▶ **Prompt**:
Exactly as written, please set down all of the entries again, with no pictures.

Stored data
◇ ◇ ◇ ◇

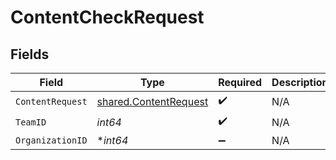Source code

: # ContentCheckRequest


## Fields

| Field                                                          | Type                                                           | Required                                                       | Description                                                    |
| -------------------------------------------------------------- | -------------------------------------------------------------- | -------------------------------------------------------------- | -------------------------------------------------------------- |
| `ContentRequest`                                               | [shared.ContentRequest](../../models/shared/contentrequest.md) | :heavy_check_mark:                                             | N/A                                                            |
| `TeamID`                                                       | *int64*                                                        | :heavy_check_mark:                                             | N/A                                                            |
| `OrganizationID`                                               | **int64*                                                       | :heavy_minus_sign:                                             | N/A                                                            |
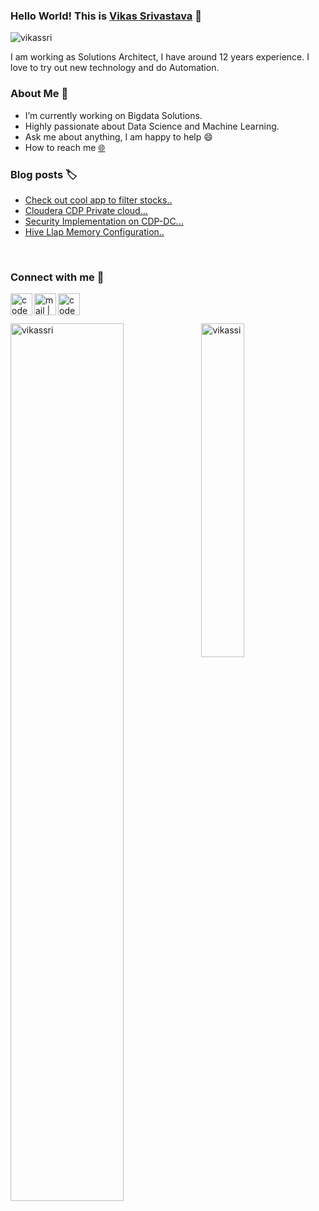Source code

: 
### Hello World! This is [Vikas Srivastava](https://vikassri.com/) 👋

<p align="left"> 
	<img src="https://komarev.com/ghpvc/?username=vikassri&color=blue" alt="vikassri" /> 
</p>
I am working as Solutions Architect, I have around 12 years experience. I love to try out new technology and do Automation.     
<br>

### About Me 🚀

- I’m currently working on Bigdata Solutions.
- Highly passionate about Data Science and Machine Learning.
- Ask me about anything, I am happy to help 😄
- How to reach me  [🌐](https://vikassri.com/?target="_blank")

### Blog posts 🏷
<!-- BLOG-POST-LIST:START -->
- [Check out cool app to filter stocks..]([https://filterstocks.streamlit.app])
- [Cloudera CDP Private cloud...](https://vikassri.com/posts/CDP-Private-Cloud/?target=_blank)
- [Security Implementation on CDP-DC...](https://vikassri.com/posts/CDP-DC-Security/?target=_blank)
- [Hive Llap Memory Configuration..](https://vikassri.com/posts/llap-config/?target=_blank)
<!-- BLOG-POST-LIST:END -->

<br>

### Connect with me 👋

[<img align="left" alt="codeSTACKr | LinkedIn" width="35px" src="https://cdn.jsdelivr.net/npm/simple-icons@v3/icons/linkedin.svg" />](https://www.linkedin.com/in/ervikassri/)
[<img align="left" alt="mail | Gmail" width="35px" src="https://cdn.jsdelivr.net/npm/simple-icons@v3/icons/gmail.svg" />](mailto:er.vikassri@gmail.com)
[<img align="left" alt="codeSTACKr | website" width="35px" src="https://cdn.jsdelivr.net/npm/simple-icons@v3/icons/medium.svg" />](https://vikassri.com)
<br>
<br>

<img align="left" src="https://github-readme-stats.vercel.app/api?username=vikassri&theme=dark&cache_seconds=1800&show_icons=true&count_private=true" alt="vikassri" width="60%" />
<img src="https://github-readme-stats.vercel.app/api/top-langs/?username=vikassri&langs_count=7&show_icons=true&count_private=true&cache_seconds=1800&layout=compact&hide_border=true&theme=dark" alt="vikassi" width="37%" />

<br>
<br>
<!--<h3 align="center">Show some &nbsp;❤️&nbsp; by starring some of the repositories!</h3> -->

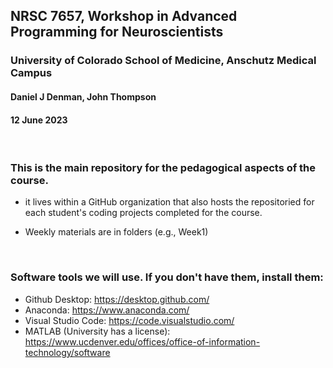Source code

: ## NRSC 7657, Workshop in Advanced Programming for Neuroscientists
### University of Colorado School of Medicine, Anschutz Medical Campus
#### Daniel J Denman, John Thompson
#### 12 June 2023
<br>

### This is the main repository for the pedagogical aspects of the course. 
- it lives within a GitHub organization that also hosts the repositoried for each student's coding projects completed for the course. <br>

- Weekly materials are in folders (e.g., Week1) 

<br>

### Software tools we will use. If you don't have them, install them:
- Github Desktop: https://desktop.github.com/
- Anaconda: https://www.anaconda.com/
- Visual Studio Code: https://code.visualstudio.com/
- MATLAB (University has a license): https://www.ucdenver.edu/offices/office-of-information-technology/software
<br>
<br>




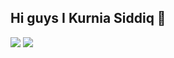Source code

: ## Hi guys I Kurnia Siddiq 👋

<!--
**kursisiddiqsiddiq-ui/kursisiddiqsiddiq-ui** is a ✨ _special_ ✨ repository because its `README.md` (this file) appears on your GitHub profile.

Here are some ideas to get you started:

- 🔭 I’m currently working on ...
- 🌱 I’m currently learning ...
- 👯 I’m looking to collaborate on ...
- 🤔 I’m looking for help with ...
- 💬 Ask me about ...
- 📫 How to reach me: ...
- 😄 Pronouns: ...
- ⚡ Fun fact: ...
-->
![](https://media.giphy.com/media/v1.Y2lkPWVjZjA1ZTQ3N3RhZHhrZ3JhbTY4aTRvMXNzY2pxMWdvb2pzeGM0eW1qczRlcWR3OCZlcD12MV9naWZzX3JlbGF0ZWQmY3Q9Zw/psH3uAgMVana9NjvbJ/giphy.gif)
![](https://media.giphy.com/media/v1.Y2lkPWVjZjA1ZTQ3NzE4bXpvN2JvdGIxaGJ1NHljcTUxeXk3YW5vdWh2a3YwYXN5eXRvdiZlcD12MV9naWZzX3JlbGF0ZWQmY3Q9Zw/Z9JtPniLKdNzPjsEn6/giphy.gif)
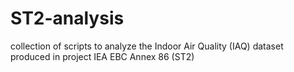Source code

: # ST2-analysis
collection of scripts to analyze the Indoor Air Quality (IAQ) dataset produced in project IEA EBC Annex 86 (ST2)
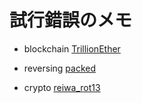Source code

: # 試行錯誤のメモ
- blockchain
[TrillionEther](https://github.com/mikoto2726/ctf_writeups/tree/main/SECCON13/blockchain/trillion_ether/Trillion_Ether)   

- reversing
[packed](https://github.com/mikoto2726/ctf_writeups/tree/main/SECCON13/reversing/packed/packed)

- crypto
[reiwa_rot13](https://github.com/mikoto2726/ctf_writeups/tree/main/SECCON13/crypto/reiwa_rot13/reiwa_rot13)
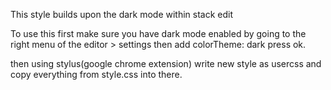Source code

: This style builds  upon the dark mode within stack edit 

To use this first make sure you have dark mode enabled
by going to the right menu  of the editor > settings
then add colorTheme: dark
press ok. 

then using stylus(google chrome extension)
write new style as usercss and copy everything from style.css into there.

◇ ◇ ◇ ◇

▶ **Answer space**:
Source code

: # ContentCheckRequest


## Fields

| Field                                                          | Type                                                           | Required                                                       | Description                                                    |
| -------------------------------------------------------------- | -------------------------------------------------------------- | -------------------------------------------------------------- | -------------------------------------------------------------- |
| `ContentRequest`                                               | [shared.ContentRequest](../../models/shared/contentrequest.md) | :heavy_check_mark:                                             | N/A                                                            |
| `TeamID`                                                       | *int64*                                                        | :heavy_check_mark:                                             | N/A                                                            |
| `OrganizationID`                                               | **int64*                                                       | :heavy_minus_sign:                                             | N/A                                                            |
Source code

: 
### Hello World! This is [Vikas Srivastava](https://vikassri.com/) 👋

<p align="left"> 
	<img src="https://komarev.com/ghpvc/?username=vikassri&color=blue" alt="vikassri" /> 
</p>
I am working as Solutions Architect, I have around 12 years experience. I love to try out new technology and do Automation.     
<br>

### About Me 🚀

- I’m currently working on Bigdata Solutions.
- Highly passionate about Data Science and Machine Learning.
- Ask me about anything, I am happy to help 😄
- How to reach me  [🌐](https://vikassri.com/?target="_blank")

### Blog posts 🏷
<!-- BLOG-POST-LIST:START -->
- [Check out cool app to filter stocks..]([https://filterstocks.streamlit.app])
- [Cloudera CDP Private cloud...](https://vikassri.com/posts/CDP-Private-Cloud/?target=_blank)
- [Security Implementation on CDP-DC...](https://vikassri.com/posts/CDP-DC-Security/?target=_blank)
- [Hive Llap Memory Configuration..](https://vikassri.com/posts/llap-config/?target=_blank)
<!-- BLOG-POST-LIST:END -->

<br>

### Connect with me 👋

[<img align="left" alt="codeSTACKr | LinkedIn" width="35px" src="https://cdn.jsdelivr.net/npm/simple-icons@v3/icons/linkedin.svg" />](https://www.linkedin.com/in/ervikassri/)
[<img align="left" alt="mail | Gmail" width="35px" src="https://cdn.jsdelivr.net/npm/simple-icons@v3/icons/gmail.svg" />](mailto:er.vikassri@gmail.com)
[<img align="left" alt="codeSTACKr | website" width="35px" src="https://cdn.jsdelivr.net/npm/simple-icons@v3/icons/medium.svg" />](https://vikassri.com)
<br>
<br>

<img align="left" src="https://github-readme-stats.vercel.app/api?username=vikassri&theme=dark&cache_seconds=1800&show_icons=true&count_private=true" alt="vikassri" width="60%" />
<img src="https://github-readme-stats.vercel.app/api/top-langs/?username=vikassri&langs_count=7&show_icons=true&count_private=true&cache_seconds=1800&layout=compact&hide_border=true&theme=dark" alt="vikassi" width="37%" />

<br>
<br>
<!--<h3 align="center">Show some &nbsp;❤️&nbsp; by starring some of the repositories!</h3> -->

Source code

: ## NRSC 7657, Workshop in Advanced Programming for Neuroscientists
### University of Colorado School of Medicine, Anschutz Medical Campus
#### Daniel J Denman, John Thompson
#### 12 June 2023
<br>

### This is the main repository for the pedagogical aspects of the course. 
- it lives within a GitHub organization that also hosts the repositoried for each student's coding projects completed for the course. <br>

- Weekly materials are in folders (e.g., Week1) 

<br>

### Software tools we will use. If you don't have them, install them:
- Github Desktop: https://desktop.github.com/
- Anaconda: https://www.anaconda.com/
- Visual Studio Code: https://code.visualstudio.com/
- MATLAB (University has a license): https://www.ucdenver.edu/offices/office-of-information-technology/software
<br>
<br>




Source code

: ## Hi guys I Kurnia Siddiq 👋

<!--
**kursisiddiqsiddiq-ui/kursisiddiqsiddiq-ui** is a ✨ _special_ ✨ repository because its `README.md` (this file) appears on your GitHub profile.

Here are some ideas to get you started:

- 🔭 I’m currently working on ...
- 🌱 I’m currently learning ...
- 👯 I’m looking to collaborate on ...
- 🤔 I’m looking for help with ...
- 💬 Ask me about ...
- 📫 How to reach me: ...
- 😄 Pronouns: ...
- ⚡ Fun fact: ...
-->
![](https://media.giphy.com/media/v1.Y2lkPWVjZjA1ZTQ3N3RhZHhrZ3JhbTY4aTRvMXNzY2pxMWdvb2pzeGM0eW1qczRlcWR3OCZlcD12MV9naWZzX3JlbGF0ZWQmY3Q9Zw/psH3uAgMVana9NjvbJ/giphy.gif)
![](https://media.giphy.com/media/v1.Y2lkPWVjZjA1ZTQ3NzE4bXpvN2JvdGIxaGJ1NHljcTUxeXk3YW5vdWh2a3YwYXN5eXRvdiZlcD12MV9naWZzX3JlbGF0ZWQmY3Q9Zw/Z9JtPniLKdNzPjsEn6/giphy.gif)
Source code

: # ST2-analysis
collection of scripts to analyze the Indoor Air Quality (IAQ) dataset produced in project IEA EBC Annex 86 (ST2)
Source code

: # 試行錯誤のメモ
- blockchain
[TrillionEther](https://github.com/mikoto2726/ctf_writeups/tree/main/SECCON13/blockchain/trillion_ether/Trillion_Ether)   

- reversing
[packed](https://github.com/mikoto2726/ctf_writeups/tree/main/SECCON13/reversing/packed/packed)

- crypto
[reiwa_rot13](https://github.com/mikoto2726/ctf_writeups/tree/main/SECCON13/crypto/reiwa_rot13/reiwa_rot13)
Source code

: This style builds  upon the dark mode within stack edit 

To use this first make sure you have dark mode enabled
by going to the right menu  of the editor > settings
then add colorTheme: dark
press ok. 

then using stylus(google chrome extension)
write new style as usercss and copy everything from style.css into there.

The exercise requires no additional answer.